▶ _Exercise prompt_
After the line containing "## powerline", copy nothing more; up to and including it, copy every line of the listing exactly from the first, leaving out the pictures.

*** Given information ***

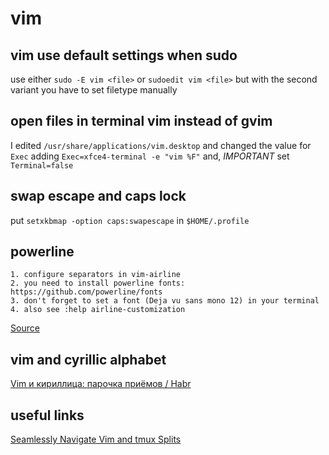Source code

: # vim

## vim use default settings when sudo
use either `sudo -E vim <file>` or `sudoedit vim <file>`
but with the second variant you have to set filetype manually

## open files in terminal vim instead of gvim
 I edited `/usr/share/applications/vim.desktop` and changed the value for `Exec`
 adding `Exec=xfce4-terminal -e "vim %F"` and, *IMPORTANT* set `Terminal=false`

## swap escape and caps lock
put `setxkbmap -option caps:swapescape` in `$HOME/.profile`

## powerline
    1. configure separators in vim-airline
    2. you need to install powerline fonts: https://github.com/powerline/fonts
    3. don't forget to set a font (Deja vu sans mono 12) in your terminal
    4. also see :help airline-customization
[Source](https://vi.stackexchange.com/questions/3359/how-do-i-fix-the-status-bar-symbols-in-the-airline-plugin)

## vim and cyrillic alphabet
[Vim и кириллица: парочка приёмов / Habr](https://habr.com/post/98393/)

## useful links
[Seamlessly Navigate Vim and tmux Splits](http://archive.is/exAZY)
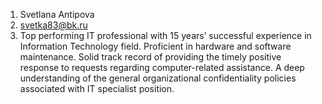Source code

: 1. Svetlana Antipova
2. svetka83@bk.ru
3. Top performing IT professional with 15 years’ successful experience in Information Technology field. Proficient in hardware and software maintenance. Solid track record of providing the timely positive response to requests regarding computer-related assistance. A deep understanding of the general organizational confidentiality policies associated with IT specialist position.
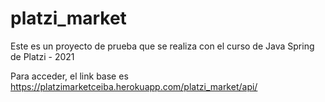 # platzi_market
Este es un proyecto de prueba que se realiza con el curso de Java Spring de Platzi - 2021

Para acceder, el link base es https://platzimarketceiba.herokuapp.com/platzi_market/api/
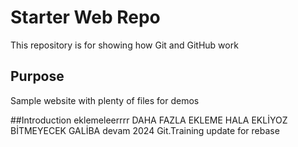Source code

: # Starter Web Repo

This repository is for showing how Git and GitHub work

## Purpose

Sample website with plenty of files for demos

##Introduction
eklemeleerrrr
DAHA FAZLA EKLEME
HALA EKLİYOZ
BİTMEYECEK GALİBA
devam
2024 Git.Training
update for rebase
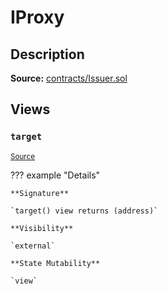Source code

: # IProxy

## Description

**Source:** [contracts/Issuer.sol](https://github.com/Synthetixio/synthetix/tree/v2.57.1/contracts/Issuer.sol)

## Views

### `target`

<sub>[Source](https://github.com/Synthetixio/synthetix/tree/v2.57.1/contracts/Issuer.sol#L30)</sub>

??? example "Details"

    **Signature**

    `target() view returns (address)`

    **Visibility**

    `external`

    **State Mutability**

    `view`
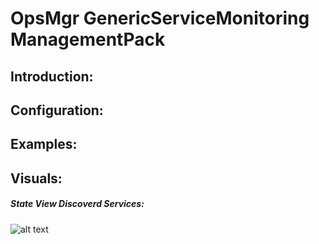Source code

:# OpsMgr GenericServiceMonitoring ManagementPack

## Introduction:

## Configuration:

## Examples:

## Visuals:

##### State View Discoverd Services:
![alt text](https://github.com/spa5603/OpsMgr.GenericServiceMonitoring/blob/master/Graphics/StateView%20-%20Discovered%20Services.jpg)
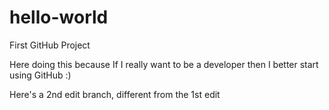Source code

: # hello-world
First GitHub Project

Here doing this because If I really want to be a developer then I better start using GitHub :)

Here's a 2nd edit branch, different from the 1st edit
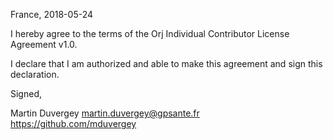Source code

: France, 2018-05-24

I hereby agree to the terms of the Orj Individual Contributor License
Agreement v1.0.

I declare that I am authorized and able to make this agreement and sign this
declaration.

Signed,

Martin Duvergey martin.duvergey@gpsante.fr https://github.com/mduvergey

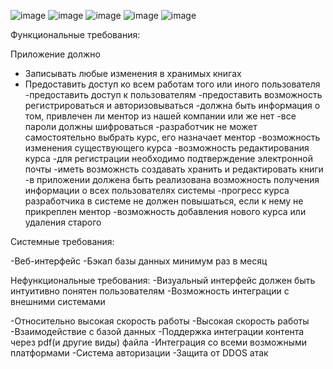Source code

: ![image](https://user-images.githubusercontent.com/63580342/174151836-5da07f2d-375f-4caf-8e70-92603e29e1bf.png)
![image](https://user-images.githubusercontent.com/63580342/174151857-abddd3bd-e883-473d-ac13-e21f0249c703.png)
![image](https://user-images.githubusercontent.com/63580342/174151866-5fc93d7b-d8bd-410c-8c3e-1257754b7084.png)
![image](https://user-images.githubusercontent.com/63580342/174151880-264e80a2-3a0c-49de-94cf-7008707ccd0f.png)
![image](https://user-images.githubusercontent.com/63580342/174151900-d08891c6-7fa8-41e8-bff5-a89296ee24b0.png)

Функциональные требования:

Приложение должно
- Записывать любые изменения в хранимых книгах
- Предоставить доступ ко всем работам того или иного пользователя
-предоставить доступ к пользователям
-предоставить возможность регистрироваться и авторизовываться
-должна быть информация о том, привлечен ли ментор из нашей компании или же нет
-все пароли должны шифроваться 
-разработчик не может самостоятельно выбрать курс, его назначает ментор
-возможность изменения существующего курса
-возможность редактирования курса
-для регистрации необходимо подтверждение электронной почты
-иметь возможнсть создавать хранить и редактировать книги
-в приложении должена быть реализована возможность получения информации о всех пользователях системы
-прогресс курса разработчика в системе не должен повышаться, если к нему не прикреплен ментор
-возможность добавления нового курса или удаления старого


Системные требования:

-Веб-интерфейс
-Бэкап базы данных минимум раз в месяц

Нефункциональные требования:
-Визуальный интерфейс должен быть интуитивно понятен пользователям
-Возможность интеграции с внешними системами

-Относительно высокая скорость работы
-Высокая скорость работы
-Взаимодействие с базой данных
-Поддержка интеграции контента через pdf(и другие виды) файла
-Интеграция со всеми возможными платформами
-Система авторизации
-Защита от DDOS атак
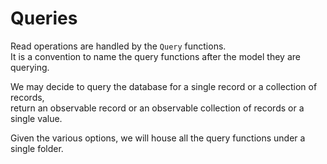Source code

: # Queries
Read operations are handled by the `Query` functions.  
It is a convention to name the query functions after the model they are querying.  

We may decide to query the database for a single record or a collection of records,  
return an observable record or an observable collection of records or a single value.  

Given the various options, we will house all the query functions under a single folder.
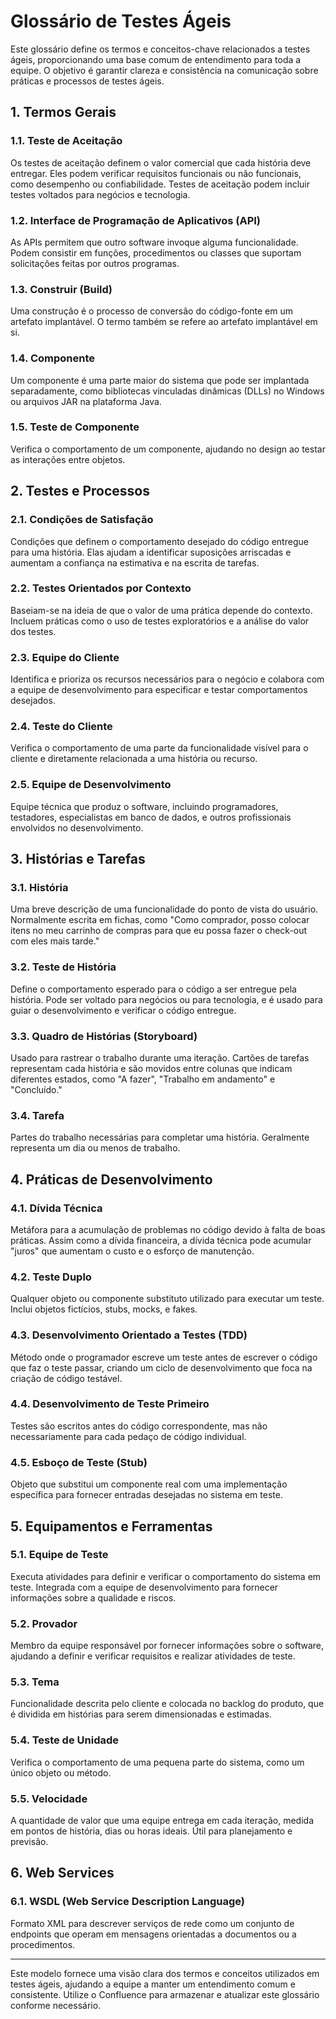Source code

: # Glossário de Testes Ágeis

Este glossário define os termos e conceitos-chave relacionados a testes ágeis, proporcionando uma base comum de entendimento para toda a equipe. O objetivo é garantir clareza e consistência na comunicação sobre práticas e processos de testes ágeis.

## 1. Termos Gerais

### 1.1. **Teste de Aceitação**
Os testes de aceitação definem o valor comercial que cada história deve entregar. Eles podem verificar requisitos funcionais ou não funcionais, como desempenho ou confiabilidade. Testes de aceitação podem incluir testes voltados para negócios e tecnologia.

### 1.2. **Interface de Programação de Aplicativos (API)**
As APIs permitem que outro software invoque alguma funcionalidade. Podem consistir em funções, procedimentos ou classes que suportam solicitações feitas por outros programas.

### 1.3. **Construir (Build)**
Uma construção é o processo de conversão do código-fonte em um artefato implantável. O termo também se refere ao artefato implantável em si.

### 1.4. **Componente**
Um componente é uma parte maior do sistema que pode ser implantada separadamente, como bibliotecas vinculadas dinâmicas (DLLs) no Windows ou arquivos JAR na plataforma Java.

### 1.5. **Teste de Componente**
Verifica o comportamento de um componente, ajudando no design ao testar as interações entre objetos.

## 2. Testes e Processos

### 2.1. **Condições de Satisfação**
Condições que definem o comportamento desejado do código entregue para uma história. Elas ajudam a identificar suposições arriscadas e aumentam a confiança na estimativa e na escrita de tarefas.

### 2.2. **Testes Orientados por Contexto**
Baseiam-se na ideia de que o valor de uma prática depende do contexto. Incluem práticas como o uso de testes exploratórios e a análise do valor dos testes.

### 2.3. **Equipe do Cliente**
Identifica e prioriza os recursos necessários para o negócio e colabora com a equipe de desenvolvimento para especificar e testar comportamentos desejados.

### 2.4. **Teste do Cliente**
Verifica o comportamento de uma parte da funcionalidade visível para o cliente e diretamente relacionada a uma história ou recurso.

### 2.5. **Equipe de Desenvolvimento**
Equipe técnica que produz o software, incluindo programadores, testadores, especialistas em banco de dados, e outros profissionais envolvidos no desenvolvimento.

## 3. Histórias e Tarefas

### 3.1. **História**
Uma breve descrição de uma funcionalidade do ponto de vista do usuário. Normalmente escrita em fichas, como "Como comprador, posso colocar itens no meu carrinho de compras para que eu possa fazer o check-out com eles mais tarde."

### 3.2. **Teste de História**
Define o comportamento esperado para o código a ser entregue pela história. Pode ser voltado para negócios ou para tecnologia, e é usado para guiar o desenvolvimento e verificar o código entregue.

### 3.3. **Quadro de Histórias (Storyboard)**
Usado para rastrear o trabalho durante uma iteração. Cartões de tarefas representam cada história e são movidos entre colunas que indicam diferentes estados, como "A fazer", "Trabalho em andamento" e "Concluído."

### 3.4. **Tarefa**
Partes do trabalho necessárias para completar uma história. Geralmente representa um dia ou menos de trabalho.

## 4. Práticas de Desenvolvimento

### 4.1. **Dívida Técnica**
Metáfora para a acumulação de problemas no código devido à falta de boas práticas. Assim como a dívida financeira, a dívida técnica pode acumular "juros" que aumentam o custo e o esforço de manutenção.

### 4.2. **Teste Duplo**
Qualquer objeto ou componente substituto utilizado para executar um teste. Inclui objetos fictícios, stubs, mocks, e fakes.

### 4.3. **Desenvolvimento Orientado a Testes (TDD)**
Método onde o programador escreve um teste antes de escrever o código que faz o teste passar, criando um ciclo de desenvolvimento que foca na criação de código testável.

### 4.4. **Desenvolvimento de Teste Primeiro**
Testes são escritos antes do código correspondente, mas não necessariamente para cada pedaço de código individual.

### 4.5. **Esboço de Teste (Stub)**
Objeto que substitui um componente real com uma implementação específica para fornecer entradas desejadas no sistema em teste.

## 5. Equipamentos e Ferramentas

### 5.1. **Equipe de Teste**
Executa atividades para definir e verificar o comportamento do sistema em teste. Integrada com a equipe de desenvolvimento para fornecer informações sobre a qualidade e riscos.

### 5.2. **Provador**
Membro da equipe responsável por fornecer informações sobre o software, ajudando a definir e verificar requisitos e realizar atividades de teste.

### 5.3. **Tema**
Funcionalidade descrita pelo cliente e colocada no backlog do produto, que é dividida em histórias para serem dimensionadas e estimadas.

### 5.4. **Teste de Unidade**
Verifica o comportamento de uma pequena parte do sistema, como um único objeto ou método.

### 5.5. **Velocidade**
A quantidade de valor que uma equipe entrega em cada iteração, medida em pontos de história, dias ou horas ideais. Útil para planejamento e previsão.

## 6. Web Services

### 6.1. **WSDL (Web Service Description Language)**
Formato XML para descrever serviços de rede como um conjunto de endpoints que operam em mensagens orientadas a documentos ou a procedimentos.

---

Este modelo fornece uma visão clara dos termos e conceitos utilizados em testes ágeis, ajudando a equipe a manter um entendimento comum e consistente. Utilize o Confluence para armazenar e atualizar este glossário conforme necessário.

*** End of Given information ***

▶ _Exercise result_
Source code

: # vim

## vim use default settings when sudo
use either `sudo -E vim <file>` or `sudoedit vim <file>`
but with the second variant you have to set filetype manually

## open files in terminal vim instead of gvim
 I edited `/usr/share/applications/vim.desktop` and changed the value for `Exec`
 adding `Exec=xfce4-terminal -e "vim %F"` and, *IMPORTANT* set `Terminal=false`

## swap escape and caps lock
put `setxkbmap -option caps:swapescape` in `$HOME/.profile`

## powerline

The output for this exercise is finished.